Late Calendar Entry:
I neglected to post the next Think Tank date on the FM calendar until last night (when I was reminded, thank you, Erik) but just FYI, there will be one tonight, 9-11 pm EST, in Conference room one.
Just Worry About Yours:
I can't sleep. I've been trying not to worry about things, but it's hard to turn it off. Worrying about stuff has been a problem since my formative years. If I were going to write a screenplay about the role models of my youth, the character list would read Transvestite Poet, God's Inspector General, Snake Queen of the Prom, The Jesus Clone and It Crawled From Jack Daniel's Ageing Vat #19. Try growing up with that crew and not have a care in the world.
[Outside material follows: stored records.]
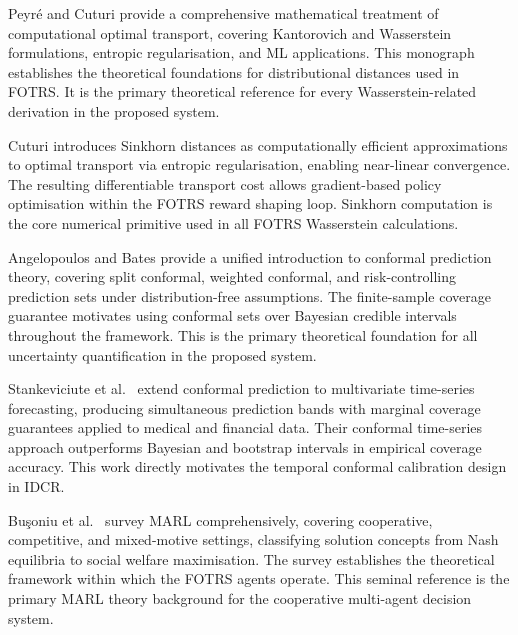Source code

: \documentclass[12pt,a4paper,oneside]{report}
\theoremstyle{definition}
\theoremstyle{remark}
\begin{document}
\noindent Peyr\'{e} and Cuturi \cite{Peyre2019OT} provide a comprehensive mathematical treatment of computational optimal transport, covering Kantorovich and Wasserstein formulations, entropic regularisation, and ML applications. This monograph establishes the theoretical foundations for distributional distances used in FOTRS. It is the primary theoretical reference for every Wasserstein-related derivation in the proposed system.

\medskip

\noindent Cuturi \cite{Cuturi2013Sinkhorn} introduces Sinkhorn distances as computationally efficient approximations to optimal transport via entropic regularisation, enabling near-linear convergence. The resulting differentiable transport cost allows gradient-based policy optimisation within the FOTRS reward shaping loop. Sinkhorn computation is the core numerical primitive used in all FOTRS Wasserstein calculations.

\medskip

\noindent Angelopoulos and Bates \cite{Angelopoulos2023CP} provide a unified introduction to conformal prediction theory, covering split conformal, weighted conformal, and risk-controlling prediction sets under distribution-free assumptions. The finite-sample coverage guarantee motivates using conformal sets over Bayesian credible intervals throughout the framework. This is the primary theoretical foundation for all uncertainty quantification in the proposed system.

\medskip

\noindent Stankeviciute et al.\ \cite{Stankeviciute2021CPTS} extend conformal prediction to multivariate time-series forecasting, producing simultaneous prediction bands with marginal coverage guarantees applied to medical and financial data. Their conformal time-series approach outperforms Bayesian and bootstrap intervals in empirical coverage accuracy. This work directly motivates the temporal conformal calibration design in IDCR.

\medskip

\noindent Bu\c{s}oniu et al.\ \cite{Busoniu2008MARL} survey MARL comprehensively, covering cooperative, competitive, and mixed-motive settings, classifying solution concepts from Nash equilibria to social welfare maximisation. The survey establishes the theoretical framework within which the FOTRS agents operate. This seminal reference is the primary MARL theory background for the cooperative multi-agent decision system.

\medskip
\end{document}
Not fun, but not all bad -- it's helped me deal with Katherine's anxiety attacks. I hear that squeaky note in her voice and I flash back to the days when I wanted to graft myself to Grandma's right leg, so I'm right there with her. Fear is nothing to ridicule or dismiss.
I don't sleep because I'm either writing or worrying, overtime. I worry about my problems, the kids, the family, friends, the writing clan and even my ex now and then (though that's mostly the "I hope he doesn't do this because I'll be hard pressed not to kick his teeth in" brand of worry.) I've done the mental worksheets on this over and over; Mom's "Let Go and Let God" approach, Holly's wonderful "Be Water" philosophy, and even Jessie's "Let's Go to the Gym and Wreck Some Machines" exercise mantra. Doesn't always work but they do help, and I just have to remember them, maybe combine them. Let go, let God, be water, and there will always be Nautilus to mess up tomorrow.
I'm waiting to hear if I'm actually eligible to participate, and if I can submit a screenplay based on my own published work, but if I get a "yes" to both questions, I'll be competing in HBO's Project Greenlight.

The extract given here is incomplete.